ただ、一番最新の状況で申し上げますと、十一名の方のうち二名が出国の意向を示しておりまして、恐らく日本時間のきょうの午後という形になると思うんですが、バグダッドからシリアのダマスカスに向けて出国をする。シリアの大使館の方に、出国といいますか、シリアに対する入国に関して支援をしてほしい、こういう要請が来ておりますので、早速、在ダマスカスの大使館の人間を派遣いたしまして、国境で受け入れの準備をしたい、支援をしたい、こういうふうに考えております。

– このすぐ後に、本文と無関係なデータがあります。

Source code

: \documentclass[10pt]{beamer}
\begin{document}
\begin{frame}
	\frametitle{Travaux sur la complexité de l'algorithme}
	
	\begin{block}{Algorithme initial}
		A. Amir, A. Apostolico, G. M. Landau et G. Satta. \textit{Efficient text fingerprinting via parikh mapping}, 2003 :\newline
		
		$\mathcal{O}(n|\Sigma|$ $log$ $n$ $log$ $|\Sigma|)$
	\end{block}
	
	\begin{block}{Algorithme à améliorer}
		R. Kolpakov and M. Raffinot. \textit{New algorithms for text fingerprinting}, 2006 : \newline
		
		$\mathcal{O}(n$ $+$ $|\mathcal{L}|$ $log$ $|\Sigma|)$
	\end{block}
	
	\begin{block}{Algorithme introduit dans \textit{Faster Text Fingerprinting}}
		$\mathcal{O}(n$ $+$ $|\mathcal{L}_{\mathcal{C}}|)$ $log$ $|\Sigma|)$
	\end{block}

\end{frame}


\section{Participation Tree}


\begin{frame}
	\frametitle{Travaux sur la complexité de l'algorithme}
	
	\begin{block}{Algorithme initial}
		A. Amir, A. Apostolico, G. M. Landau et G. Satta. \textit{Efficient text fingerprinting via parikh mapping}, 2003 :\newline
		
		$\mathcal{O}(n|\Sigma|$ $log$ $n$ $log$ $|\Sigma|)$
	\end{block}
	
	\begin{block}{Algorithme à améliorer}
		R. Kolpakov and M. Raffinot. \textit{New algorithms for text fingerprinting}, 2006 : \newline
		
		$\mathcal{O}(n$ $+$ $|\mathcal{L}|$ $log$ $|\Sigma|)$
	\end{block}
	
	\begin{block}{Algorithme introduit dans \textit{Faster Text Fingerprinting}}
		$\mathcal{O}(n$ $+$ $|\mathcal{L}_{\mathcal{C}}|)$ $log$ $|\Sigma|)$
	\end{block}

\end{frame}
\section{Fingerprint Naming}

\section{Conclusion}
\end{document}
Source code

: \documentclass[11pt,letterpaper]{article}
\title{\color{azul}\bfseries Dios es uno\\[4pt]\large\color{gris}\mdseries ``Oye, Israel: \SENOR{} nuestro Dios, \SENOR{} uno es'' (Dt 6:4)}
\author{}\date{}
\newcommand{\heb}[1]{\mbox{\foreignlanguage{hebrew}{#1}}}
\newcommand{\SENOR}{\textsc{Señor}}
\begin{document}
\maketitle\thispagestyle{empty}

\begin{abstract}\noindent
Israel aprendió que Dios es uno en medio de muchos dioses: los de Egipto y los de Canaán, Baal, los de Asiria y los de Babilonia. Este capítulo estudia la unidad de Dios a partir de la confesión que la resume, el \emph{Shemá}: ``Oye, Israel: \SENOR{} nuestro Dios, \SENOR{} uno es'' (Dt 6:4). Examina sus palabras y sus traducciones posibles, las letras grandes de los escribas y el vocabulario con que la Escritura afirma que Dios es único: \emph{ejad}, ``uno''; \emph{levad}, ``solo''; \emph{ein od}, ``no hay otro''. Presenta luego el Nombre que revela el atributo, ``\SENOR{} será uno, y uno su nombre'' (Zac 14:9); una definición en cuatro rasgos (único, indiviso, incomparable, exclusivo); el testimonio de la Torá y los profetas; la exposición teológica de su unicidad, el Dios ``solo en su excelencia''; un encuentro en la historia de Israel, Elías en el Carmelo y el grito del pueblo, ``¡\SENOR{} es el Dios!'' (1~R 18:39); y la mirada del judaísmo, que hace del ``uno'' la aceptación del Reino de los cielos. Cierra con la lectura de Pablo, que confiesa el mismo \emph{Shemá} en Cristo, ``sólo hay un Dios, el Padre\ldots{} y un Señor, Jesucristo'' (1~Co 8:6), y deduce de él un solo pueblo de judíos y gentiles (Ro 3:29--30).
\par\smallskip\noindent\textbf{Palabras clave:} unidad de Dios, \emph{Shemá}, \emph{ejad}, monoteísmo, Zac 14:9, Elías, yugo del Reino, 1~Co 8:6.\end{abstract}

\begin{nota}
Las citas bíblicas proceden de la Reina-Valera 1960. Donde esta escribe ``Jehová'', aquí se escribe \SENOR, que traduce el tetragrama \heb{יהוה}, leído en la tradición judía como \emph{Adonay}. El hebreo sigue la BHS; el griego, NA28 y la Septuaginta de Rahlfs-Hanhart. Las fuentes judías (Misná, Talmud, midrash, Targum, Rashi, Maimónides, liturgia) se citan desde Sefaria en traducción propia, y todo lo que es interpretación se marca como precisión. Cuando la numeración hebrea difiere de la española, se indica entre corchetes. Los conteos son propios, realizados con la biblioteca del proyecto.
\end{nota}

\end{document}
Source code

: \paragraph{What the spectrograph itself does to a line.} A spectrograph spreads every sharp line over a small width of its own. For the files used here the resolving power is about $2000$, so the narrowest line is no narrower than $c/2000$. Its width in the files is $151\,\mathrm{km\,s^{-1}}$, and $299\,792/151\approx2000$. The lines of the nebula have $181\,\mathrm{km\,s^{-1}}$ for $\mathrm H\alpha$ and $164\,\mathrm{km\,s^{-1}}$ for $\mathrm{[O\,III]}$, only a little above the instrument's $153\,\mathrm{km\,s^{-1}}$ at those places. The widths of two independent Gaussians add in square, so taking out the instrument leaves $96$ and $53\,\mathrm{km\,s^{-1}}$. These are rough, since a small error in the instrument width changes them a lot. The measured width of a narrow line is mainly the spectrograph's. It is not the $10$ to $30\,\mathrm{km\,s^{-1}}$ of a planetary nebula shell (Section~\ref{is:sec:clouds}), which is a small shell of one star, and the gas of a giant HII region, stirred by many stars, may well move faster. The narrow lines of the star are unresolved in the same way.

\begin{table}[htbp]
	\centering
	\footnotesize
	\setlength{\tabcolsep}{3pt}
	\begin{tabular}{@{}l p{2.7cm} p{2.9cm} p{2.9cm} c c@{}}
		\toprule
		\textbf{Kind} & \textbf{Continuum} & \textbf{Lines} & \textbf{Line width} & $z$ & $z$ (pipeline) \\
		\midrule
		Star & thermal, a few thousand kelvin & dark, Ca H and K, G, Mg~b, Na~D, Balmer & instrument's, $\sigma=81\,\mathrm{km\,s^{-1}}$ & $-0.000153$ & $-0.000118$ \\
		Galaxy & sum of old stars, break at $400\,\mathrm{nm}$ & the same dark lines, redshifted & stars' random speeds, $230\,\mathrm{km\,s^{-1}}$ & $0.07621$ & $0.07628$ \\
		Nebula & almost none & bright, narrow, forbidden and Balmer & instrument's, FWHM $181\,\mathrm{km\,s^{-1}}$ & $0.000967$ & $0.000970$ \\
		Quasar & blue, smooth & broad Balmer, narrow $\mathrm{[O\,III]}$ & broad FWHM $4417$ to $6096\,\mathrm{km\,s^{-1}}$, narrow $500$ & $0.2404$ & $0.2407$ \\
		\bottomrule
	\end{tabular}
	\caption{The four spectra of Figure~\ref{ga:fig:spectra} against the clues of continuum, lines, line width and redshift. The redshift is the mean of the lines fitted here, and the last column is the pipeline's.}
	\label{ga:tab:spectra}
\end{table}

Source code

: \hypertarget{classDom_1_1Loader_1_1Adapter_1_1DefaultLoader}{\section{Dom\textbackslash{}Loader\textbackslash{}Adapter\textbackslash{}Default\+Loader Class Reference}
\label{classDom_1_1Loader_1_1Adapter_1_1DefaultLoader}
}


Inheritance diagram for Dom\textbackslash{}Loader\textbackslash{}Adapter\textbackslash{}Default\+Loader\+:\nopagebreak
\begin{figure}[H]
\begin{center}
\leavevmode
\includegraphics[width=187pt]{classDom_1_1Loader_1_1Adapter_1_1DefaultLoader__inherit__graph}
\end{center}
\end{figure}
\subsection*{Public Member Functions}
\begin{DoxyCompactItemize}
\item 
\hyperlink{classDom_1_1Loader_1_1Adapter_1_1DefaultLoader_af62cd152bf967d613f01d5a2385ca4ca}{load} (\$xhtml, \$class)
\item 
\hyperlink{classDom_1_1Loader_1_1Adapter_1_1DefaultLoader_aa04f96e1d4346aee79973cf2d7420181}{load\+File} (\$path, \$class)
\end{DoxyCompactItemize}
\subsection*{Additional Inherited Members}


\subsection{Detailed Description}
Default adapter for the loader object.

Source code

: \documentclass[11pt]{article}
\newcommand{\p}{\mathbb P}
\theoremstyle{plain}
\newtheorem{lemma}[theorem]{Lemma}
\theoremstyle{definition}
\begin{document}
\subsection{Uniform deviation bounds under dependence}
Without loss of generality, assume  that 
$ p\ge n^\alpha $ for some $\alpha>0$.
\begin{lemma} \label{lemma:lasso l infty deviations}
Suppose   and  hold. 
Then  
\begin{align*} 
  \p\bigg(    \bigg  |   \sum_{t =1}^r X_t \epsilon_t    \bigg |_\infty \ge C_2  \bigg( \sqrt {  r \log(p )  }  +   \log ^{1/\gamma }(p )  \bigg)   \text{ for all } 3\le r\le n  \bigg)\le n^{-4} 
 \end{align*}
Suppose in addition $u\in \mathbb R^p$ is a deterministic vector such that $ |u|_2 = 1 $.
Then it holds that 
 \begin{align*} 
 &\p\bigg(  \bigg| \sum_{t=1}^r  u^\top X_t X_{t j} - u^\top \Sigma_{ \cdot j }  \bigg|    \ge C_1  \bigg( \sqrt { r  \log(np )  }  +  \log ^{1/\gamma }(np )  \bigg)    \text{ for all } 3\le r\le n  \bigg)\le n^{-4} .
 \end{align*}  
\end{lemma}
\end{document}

御指摘の、例えば今バグダッドに入る人たち、退避勧告を出して以来、国内においても、危険ですよ、こういうことは累次申し上げております。また、入るルートで申し上げますと、ヨルダンのアンマン、そしてまたシリアのダマスカス、ここが中心になるわけでありますが、空港においてそういう人たちを大使館員が出迎えるというか待っている。また、いそうなホテル、こういうところに対しましても大使館員が毎日出向く。さらには、バス停に行きまして、バグダッドに入る人間、そうおぼしき人間がいたら、声をかけて話を聞き、でき得る限り説得をする。また、バグダッドに入っている人間の盾、邦人に対しましても、累次、シリア、ヨルダンの大使館の方から連絡を入れまして、大変危険ですからすぐに出てほしい、こういう連絡を申し上げているところであります。
そういう説得に応じていただく方、また、個人の御判断でバグダッドへの入国を思いとどまったり、また出国される方もいるわけでありますが、その一方で、大変意志がかたいという方も非常に多いんです。何度説得しても意志がかたいという方が多いわけでありまして、自己責任で行くんだ、こういうことに対しましては、なかなか政府としても、強制力は持っていないわけでありますから、入国をとめるとかバグダッドに行くのをとめる、こういうのは大変難しい状況にあるのは確かであります。
また、隣国に関しましても、今退避勧告をクウェート、それからイスラエル、そしてサウジのカフジ地区に対しまして出しております。この地域で、合計七百二十六名の邦人の方が今とどまっております。こういう地域に対しましても、引き続き退避勧告を呼びかけ、また場合によって、退避するに当たって航空便が難しいような状況が出てきたら、チャーター便の手配であったりとか、陸路による退避、こういうことについても、例えば近隣の大使館から、どういう陸路を使うのか、使う場合、何時間ぐらいかかるのか、そしてどういう危険があるのか、こういうことも把握をしたり、さらにGPSを搭載した車等々を準備いたしまして、そういった邦人保護に対しましては、大臣からも強い御指示をいただきまして、万全を期すようにやっております。
そういった中で、ビザの発給についてでありますけれども、ビザを発給する、しない、これは委員御案内のとおり、それぞれの国の権限、判断でありまして、日本として、例えばそういう邦人の状況等々につきまして、各国に、保護方よろしくお願いしたい、こういうことは早い段階から呼びかけておりますが、ビザを発給しないように、こういう要請をするのはなかなか難しいのかな、こんなふうにも考えております。